WORK REQUEST: Only the lines from the beginning of the data below through the line that contains "- https://cs-pbox.su/" should be repeated, exactly as written.

##### RECORDS SHOWN #####

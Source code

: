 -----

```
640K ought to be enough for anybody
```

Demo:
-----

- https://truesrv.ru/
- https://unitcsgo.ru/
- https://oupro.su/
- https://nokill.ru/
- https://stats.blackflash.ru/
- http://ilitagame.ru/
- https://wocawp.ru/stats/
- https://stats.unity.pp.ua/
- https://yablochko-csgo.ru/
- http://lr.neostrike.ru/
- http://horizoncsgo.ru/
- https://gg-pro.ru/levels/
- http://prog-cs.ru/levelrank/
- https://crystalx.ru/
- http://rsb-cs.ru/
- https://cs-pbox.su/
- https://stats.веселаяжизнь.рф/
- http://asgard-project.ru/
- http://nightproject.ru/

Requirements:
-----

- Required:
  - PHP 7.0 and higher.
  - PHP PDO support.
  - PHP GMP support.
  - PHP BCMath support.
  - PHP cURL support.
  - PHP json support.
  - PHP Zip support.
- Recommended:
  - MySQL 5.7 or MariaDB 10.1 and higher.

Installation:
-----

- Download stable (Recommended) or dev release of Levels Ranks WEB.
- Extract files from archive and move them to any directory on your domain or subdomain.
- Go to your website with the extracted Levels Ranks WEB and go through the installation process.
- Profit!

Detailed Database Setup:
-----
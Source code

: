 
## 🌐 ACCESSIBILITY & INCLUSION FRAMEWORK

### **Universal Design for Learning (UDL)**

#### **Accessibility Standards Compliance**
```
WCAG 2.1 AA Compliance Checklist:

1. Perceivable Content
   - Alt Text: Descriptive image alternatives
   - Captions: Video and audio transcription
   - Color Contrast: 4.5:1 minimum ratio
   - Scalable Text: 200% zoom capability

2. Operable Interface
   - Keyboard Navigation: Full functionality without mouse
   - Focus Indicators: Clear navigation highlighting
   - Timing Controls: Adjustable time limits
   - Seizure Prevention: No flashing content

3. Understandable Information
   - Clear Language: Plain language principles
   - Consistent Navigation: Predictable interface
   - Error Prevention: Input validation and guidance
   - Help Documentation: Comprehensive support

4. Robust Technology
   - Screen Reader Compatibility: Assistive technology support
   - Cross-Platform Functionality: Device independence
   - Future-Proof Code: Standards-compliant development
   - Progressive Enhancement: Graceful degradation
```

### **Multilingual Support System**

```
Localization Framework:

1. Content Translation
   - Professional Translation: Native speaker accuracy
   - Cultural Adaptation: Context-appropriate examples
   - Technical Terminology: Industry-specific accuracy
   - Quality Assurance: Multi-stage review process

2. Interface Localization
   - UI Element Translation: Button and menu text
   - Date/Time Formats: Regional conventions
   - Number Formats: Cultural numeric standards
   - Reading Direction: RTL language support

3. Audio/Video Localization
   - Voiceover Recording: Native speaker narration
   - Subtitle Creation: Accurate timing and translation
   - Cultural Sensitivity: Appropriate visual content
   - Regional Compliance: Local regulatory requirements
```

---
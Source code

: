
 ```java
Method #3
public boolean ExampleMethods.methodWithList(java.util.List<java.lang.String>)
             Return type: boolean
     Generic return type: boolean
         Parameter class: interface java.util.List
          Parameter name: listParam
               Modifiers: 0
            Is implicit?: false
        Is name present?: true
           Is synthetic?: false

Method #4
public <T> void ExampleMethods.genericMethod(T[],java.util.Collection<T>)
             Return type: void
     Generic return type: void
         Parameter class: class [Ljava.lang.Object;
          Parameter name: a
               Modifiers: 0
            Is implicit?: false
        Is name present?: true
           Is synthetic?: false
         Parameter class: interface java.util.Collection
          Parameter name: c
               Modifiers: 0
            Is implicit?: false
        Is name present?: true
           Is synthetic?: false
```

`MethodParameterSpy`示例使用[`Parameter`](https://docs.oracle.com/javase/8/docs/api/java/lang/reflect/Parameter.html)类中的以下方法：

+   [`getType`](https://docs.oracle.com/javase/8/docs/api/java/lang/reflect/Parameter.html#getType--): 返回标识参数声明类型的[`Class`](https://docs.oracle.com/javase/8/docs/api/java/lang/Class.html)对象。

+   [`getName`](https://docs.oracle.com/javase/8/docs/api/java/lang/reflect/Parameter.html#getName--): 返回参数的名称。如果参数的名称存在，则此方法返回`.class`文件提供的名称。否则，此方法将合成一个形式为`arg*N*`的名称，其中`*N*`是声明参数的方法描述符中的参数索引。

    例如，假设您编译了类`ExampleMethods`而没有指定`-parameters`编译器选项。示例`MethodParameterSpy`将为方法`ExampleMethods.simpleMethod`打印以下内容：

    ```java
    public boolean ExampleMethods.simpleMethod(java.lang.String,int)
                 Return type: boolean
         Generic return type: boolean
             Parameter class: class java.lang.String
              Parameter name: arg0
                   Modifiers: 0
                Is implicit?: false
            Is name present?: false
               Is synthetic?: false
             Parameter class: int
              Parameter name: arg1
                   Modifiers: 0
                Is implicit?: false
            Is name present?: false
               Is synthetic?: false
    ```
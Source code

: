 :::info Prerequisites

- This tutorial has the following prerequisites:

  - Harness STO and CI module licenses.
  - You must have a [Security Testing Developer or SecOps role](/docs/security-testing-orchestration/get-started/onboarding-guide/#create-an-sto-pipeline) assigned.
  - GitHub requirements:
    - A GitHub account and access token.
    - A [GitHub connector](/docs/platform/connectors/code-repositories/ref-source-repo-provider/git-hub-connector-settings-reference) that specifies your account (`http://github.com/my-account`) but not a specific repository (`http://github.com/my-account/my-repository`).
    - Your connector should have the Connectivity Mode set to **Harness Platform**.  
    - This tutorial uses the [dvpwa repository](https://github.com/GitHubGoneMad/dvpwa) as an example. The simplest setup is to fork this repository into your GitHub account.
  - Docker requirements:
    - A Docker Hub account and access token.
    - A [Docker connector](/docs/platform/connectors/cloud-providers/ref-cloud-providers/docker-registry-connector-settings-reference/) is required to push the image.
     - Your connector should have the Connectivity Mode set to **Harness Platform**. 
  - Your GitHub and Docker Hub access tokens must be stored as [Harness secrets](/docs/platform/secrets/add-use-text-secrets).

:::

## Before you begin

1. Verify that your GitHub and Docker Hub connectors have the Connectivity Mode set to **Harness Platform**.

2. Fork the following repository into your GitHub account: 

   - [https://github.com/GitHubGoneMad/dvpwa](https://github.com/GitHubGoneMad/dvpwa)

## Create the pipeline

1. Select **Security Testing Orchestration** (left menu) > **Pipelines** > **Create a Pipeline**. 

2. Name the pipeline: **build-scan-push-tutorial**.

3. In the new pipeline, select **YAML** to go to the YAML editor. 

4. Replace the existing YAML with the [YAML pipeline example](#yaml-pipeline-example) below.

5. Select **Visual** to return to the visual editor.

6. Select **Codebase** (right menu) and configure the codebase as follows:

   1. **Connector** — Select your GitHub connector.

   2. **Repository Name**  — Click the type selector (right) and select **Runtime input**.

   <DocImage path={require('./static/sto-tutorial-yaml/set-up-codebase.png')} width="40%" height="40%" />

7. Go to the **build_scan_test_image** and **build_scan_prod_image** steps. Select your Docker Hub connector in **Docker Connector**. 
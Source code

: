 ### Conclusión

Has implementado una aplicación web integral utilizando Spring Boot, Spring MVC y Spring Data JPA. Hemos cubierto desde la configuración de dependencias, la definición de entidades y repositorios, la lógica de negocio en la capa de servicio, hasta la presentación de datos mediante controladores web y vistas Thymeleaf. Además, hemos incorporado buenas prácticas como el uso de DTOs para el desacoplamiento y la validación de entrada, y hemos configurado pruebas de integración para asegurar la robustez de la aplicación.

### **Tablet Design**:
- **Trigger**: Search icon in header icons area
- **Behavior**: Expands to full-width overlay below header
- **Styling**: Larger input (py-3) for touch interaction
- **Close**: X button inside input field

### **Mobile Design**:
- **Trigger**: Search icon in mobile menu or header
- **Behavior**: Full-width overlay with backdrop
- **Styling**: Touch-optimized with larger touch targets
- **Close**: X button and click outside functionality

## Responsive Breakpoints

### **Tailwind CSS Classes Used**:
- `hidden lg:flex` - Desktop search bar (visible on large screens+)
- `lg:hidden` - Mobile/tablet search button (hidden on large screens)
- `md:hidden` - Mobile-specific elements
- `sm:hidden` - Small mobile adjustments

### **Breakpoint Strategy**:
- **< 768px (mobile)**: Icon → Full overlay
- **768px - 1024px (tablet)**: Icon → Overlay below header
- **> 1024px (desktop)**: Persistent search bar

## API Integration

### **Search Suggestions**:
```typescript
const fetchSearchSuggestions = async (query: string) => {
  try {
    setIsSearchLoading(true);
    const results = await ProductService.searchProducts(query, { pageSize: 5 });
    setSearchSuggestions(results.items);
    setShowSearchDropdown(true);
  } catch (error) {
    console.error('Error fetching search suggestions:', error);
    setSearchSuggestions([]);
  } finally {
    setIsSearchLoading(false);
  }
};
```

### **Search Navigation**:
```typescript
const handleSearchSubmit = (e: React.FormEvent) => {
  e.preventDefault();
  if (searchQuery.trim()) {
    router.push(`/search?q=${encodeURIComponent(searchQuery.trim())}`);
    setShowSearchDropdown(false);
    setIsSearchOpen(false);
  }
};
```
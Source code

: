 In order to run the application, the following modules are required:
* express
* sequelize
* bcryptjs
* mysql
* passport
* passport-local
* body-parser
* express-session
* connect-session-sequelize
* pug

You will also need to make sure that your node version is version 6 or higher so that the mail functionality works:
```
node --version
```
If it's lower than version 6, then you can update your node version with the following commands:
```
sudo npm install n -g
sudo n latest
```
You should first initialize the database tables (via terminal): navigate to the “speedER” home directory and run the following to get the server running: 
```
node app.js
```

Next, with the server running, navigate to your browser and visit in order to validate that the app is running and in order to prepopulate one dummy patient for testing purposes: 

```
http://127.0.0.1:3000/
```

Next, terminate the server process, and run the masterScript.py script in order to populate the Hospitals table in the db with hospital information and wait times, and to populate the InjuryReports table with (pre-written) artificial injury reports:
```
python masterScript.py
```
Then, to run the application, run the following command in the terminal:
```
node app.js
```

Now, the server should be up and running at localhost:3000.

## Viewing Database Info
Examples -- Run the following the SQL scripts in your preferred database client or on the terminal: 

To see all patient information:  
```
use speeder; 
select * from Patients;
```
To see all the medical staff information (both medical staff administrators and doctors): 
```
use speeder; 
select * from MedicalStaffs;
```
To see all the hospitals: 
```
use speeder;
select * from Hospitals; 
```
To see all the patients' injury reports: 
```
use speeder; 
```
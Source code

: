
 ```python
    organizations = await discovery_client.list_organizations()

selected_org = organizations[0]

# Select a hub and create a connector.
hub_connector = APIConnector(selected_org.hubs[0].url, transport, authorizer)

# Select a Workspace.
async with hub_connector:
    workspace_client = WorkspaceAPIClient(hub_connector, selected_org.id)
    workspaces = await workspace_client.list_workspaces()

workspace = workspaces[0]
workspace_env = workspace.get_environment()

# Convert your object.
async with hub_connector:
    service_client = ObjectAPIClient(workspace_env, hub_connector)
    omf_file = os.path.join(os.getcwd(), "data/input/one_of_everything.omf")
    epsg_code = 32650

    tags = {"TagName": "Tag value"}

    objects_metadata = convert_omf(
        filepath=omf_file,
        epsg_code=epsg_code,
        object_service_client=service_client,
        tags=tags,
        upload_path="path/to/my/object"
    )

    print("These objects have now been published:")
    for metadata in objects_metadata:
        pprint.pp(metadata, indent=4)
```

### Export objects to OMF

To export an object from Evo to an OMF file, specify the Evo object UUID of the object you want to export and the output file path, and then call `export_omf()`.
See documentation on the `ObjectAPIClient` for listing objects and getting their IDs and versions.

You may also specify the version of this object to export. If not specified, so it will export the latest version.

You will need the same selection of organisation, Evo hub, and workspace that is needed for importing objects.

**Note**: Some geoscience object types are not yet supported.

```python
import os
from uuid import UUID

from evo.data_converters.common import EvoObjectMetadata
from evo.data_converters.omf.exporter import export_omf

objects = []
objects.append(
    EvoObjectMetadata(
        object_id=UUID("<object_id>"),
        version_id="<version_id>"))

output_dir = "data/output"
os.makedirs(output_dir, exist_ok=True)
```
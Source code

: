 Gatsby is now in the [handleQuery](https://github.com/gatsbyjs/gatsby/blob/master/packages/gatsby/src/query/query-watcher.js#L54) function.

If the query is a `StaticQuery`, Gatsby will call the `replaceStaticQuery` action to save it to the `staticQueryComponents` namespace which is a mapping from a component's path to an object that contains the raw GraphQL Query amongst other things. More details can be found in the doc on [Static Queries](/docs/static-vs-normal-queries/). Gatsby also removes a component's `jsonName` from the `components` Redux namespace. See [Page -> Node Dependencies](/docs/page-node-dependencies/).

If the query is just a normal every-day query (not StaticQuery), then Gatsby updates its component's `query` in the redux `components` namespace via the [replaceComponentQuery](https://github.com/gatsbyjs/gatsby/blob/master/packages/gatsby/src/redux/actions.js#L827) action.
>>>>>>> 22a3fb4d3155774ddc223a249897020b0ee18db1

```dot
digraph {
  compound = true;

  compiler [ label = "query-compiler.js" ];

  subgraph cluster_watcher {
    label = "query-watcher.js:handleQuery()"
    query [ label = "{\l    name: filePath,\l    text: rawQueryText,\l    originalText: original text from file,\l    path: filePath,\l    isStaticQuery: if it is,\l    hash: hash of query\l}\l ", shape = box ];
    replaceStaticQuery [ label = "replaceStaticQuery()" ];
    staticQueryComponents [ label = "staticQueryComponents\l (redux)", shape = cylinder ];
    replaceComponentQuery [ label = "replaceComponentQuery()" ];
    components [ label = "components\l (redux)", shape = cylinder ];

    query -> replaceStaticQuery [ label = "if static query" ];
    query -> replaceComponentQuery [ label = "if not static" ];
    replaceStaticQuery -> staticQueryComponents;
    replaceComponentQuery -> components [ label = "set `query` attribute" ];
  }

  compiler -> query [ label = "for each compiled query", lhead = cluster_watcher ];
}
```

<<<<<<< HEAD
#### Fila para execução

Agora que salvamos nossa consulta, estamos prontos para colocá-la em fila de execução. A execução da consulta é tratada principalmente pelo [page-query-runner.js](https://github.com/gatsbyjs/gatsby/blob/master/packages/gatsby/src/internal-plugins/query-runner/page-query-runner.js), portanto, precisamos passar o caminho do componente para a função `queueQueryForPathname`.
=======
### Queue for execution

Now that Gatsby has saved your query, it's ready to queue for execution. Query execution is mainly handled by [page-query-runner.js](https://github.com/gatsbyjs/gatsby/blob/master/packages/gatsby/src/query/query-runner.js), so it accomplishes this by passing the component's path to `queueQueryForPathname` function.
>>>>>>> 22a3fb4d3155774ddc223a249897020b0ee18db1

#####

FINISHED TASK:
Source code

: -----

```
640K ought to be enough for anybody
```

Demo:
-----

- https://truesrv.ru/
- https://unitcsgo.ru/
- https://oupro.su/
- https://nokill.ru/
- https://stats.blackflash.ru/
- http://ilitagame.ru/
- https://wocawp.ru/stats/
- https://stats.unity.pp.ua/
- https://yablochko-csgo.ru/
- http://lr.neostrike.ru/
- http://horizoncsgo.ru/
- https://gg-pro.ru/levels/
- http://prog-cs.ru/levelrank/
- https://crystalx.ru/
- http://rsb-cs.ru/
- https://cs-pbox.su/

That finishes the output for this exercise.